This is not your grandma's green bean casserole! Inspired by the casserole of my youth, but reimagined with fresh green beans, roasted wild mushrooms, creamy béchamel sauce, and a crispy shallot topping. This will become your favorite Thanksgiving side!
Bring a pot of salted water to a boil and add beans. Boil about 5 minutes or just until tender. Plunge beans into an ice bath and remove when cooled. Spread beans out on paper towels to dry.
Preheat oven to 425 degrees. Line a baking sheet with nonstick foil or parchment paper.
Spread sliced mushrooms and thyme onto the baking sheet, drizzle with olive oil, and sprinkle with salt and pepper.
Melt butter in medium saucepan over medium heat. Add minced garlic and shallots and cook for 2 minutes.
Add the flour and cook 2-3 minutes, stirring well. Pour in the milk, whisking constantly.
Bring to a boil, then reduce to a simmer. Cook for about 5 minutes or until thickened, whisking frequently.
Stir in nutmeg, soy sauce, lemon zest, lemon juice, Parmesan, salt, and pepper to taste.

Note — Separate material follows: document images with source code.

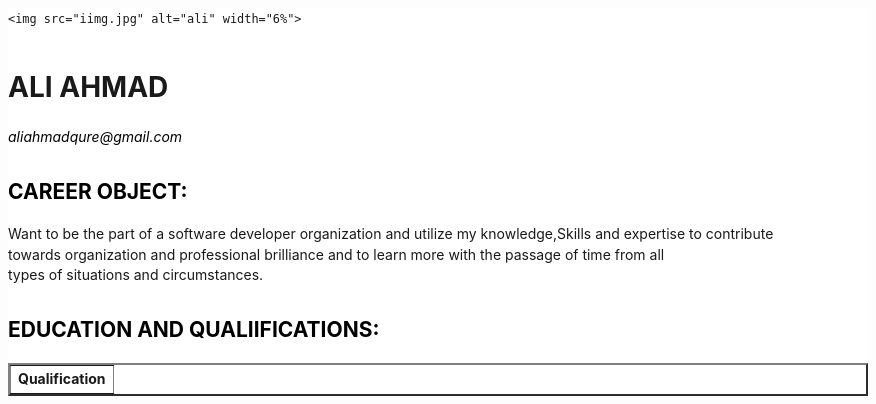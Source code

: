     <img src="iimg.jpg" alt="ali" width="6%">
<h1><b>ALI AHMAD </b></h1>            
<address style="color:black;"> aliahmadqure@gmail.com</address>
<h2 style="color:black;">CAREER OBJECT:</h2>
Want to be the part of a software developer organization and utilize my knowledge,Skills
and expertise to contribute<br> towards organization and professional
brilliance and to learn more with the passage of time from all<br>
types of situations and circumstances.
<h2 style="color:black;">EDUCATION AND QUALIIFICATIONS:</h2>
<table border="2" cellspacing="5" cellpadding="5" >
<tr>
    <th>Qualification</th>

Spray a 13 x 9 inch baking pan with cooking spray.
Remove from the béchamel sauce from the heat and combine beans, mushrooms, and béchamel sauce in a large bowl. Stir well and then pour into the prepared pan.

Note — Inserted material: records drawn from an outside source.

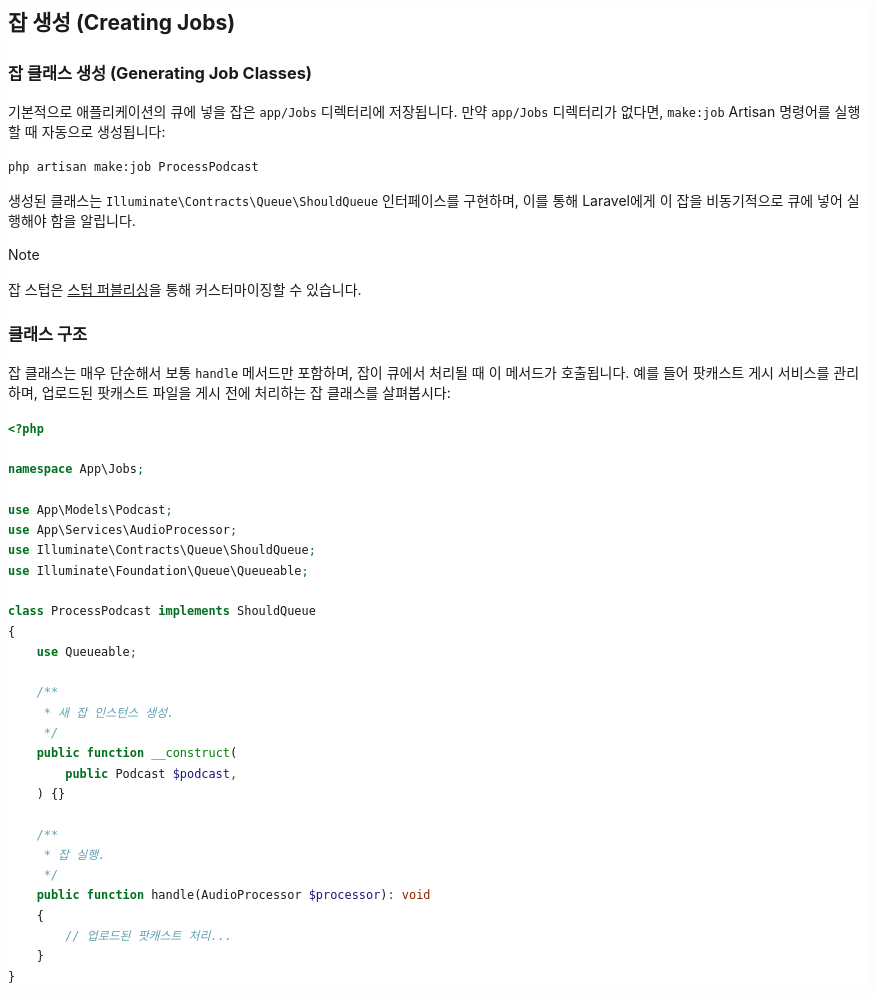 <a name="creating-jobs"></a>
## 잡 생성 (Creating Jobs)

<a name="generating-job-classes"></a>
### 잡 클래스 생성 (Generating Job Classes)

기본적으로 애플리케이션의 큐에 넣을 잡은 `app/Jobs` 디렉터리에 저장됩니다. 만약 `app/Jobs` 디렉터리가 없다면, `make:job` Artisan 명령어를 실행할 때 자동으로 생성됩니다:

```shell
php artisan make:job ProcessPodcast
```

생성된 클래스는 `Illuminate\Contracts\Queue\ShouldQueue` 인터페이스를 구현하며, 이를 통해 Laravel에게 이 잡을 비동기적으로 큐에 넣어 실행해야 함을 알립니다.

> [!NOTE]  
> 잡 스텁은 [스텁 퍼블리싱](/docs/11.x/artisan#stub-customization)을 통해 커스터마이징할 수 있습니다.

<a name="class-structure"></a>
### 클래스 구조

잡 클래스는 매우 단순해서 보통 `handle` 메서드만 포함하며, 잡이 큐에서 처리될 때 이 메서드가 호출됩니다. 예를 들어 팟캐스트 게시 서비스를 관리하며, 업로드된 팟캐스트 파일을 게시 전에 처리하는 잡 클래스를 살펴봅시다:

```php
<?php

namespace App\Jobs;

use App\Models\Podcast;
use App\Services\AudioProcessor;
use Illuminate\Contracts\Queue\ShouldQueue;
use Illuminate\Foundation\Queue\Queueable;

class ProcessPodcast implements ShouldQueue
{
    use Queueable;

    /**
     * 새 잡 인스턴스 생성.
     */
    public function __construct(
        public Podcast $podcast,
    ) {}

    /**
     * 잡 실행.
     */
    public function handle(AudioProcessor $processor): void
    {
        // 업로드된 팟캐스트 처리...
    }
}
```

Bake (at 375 degrees) for about 20 minutes or until hot and bubbly.
Heat canola oil in a heavy pot fitted with a deep fry thermometer to 375 degrees.
Remove the shallots, gently shaking off extra flour, and add half the shallots to the heated oil.
Remove shallots from oil and allow to drain on a paper towel-lined plate. Sprinkle lightly with salt.
Top the heated casserole with crispy shallots and return to oven to bake for another 5 minutes. Watch to be sure shallots do not burn!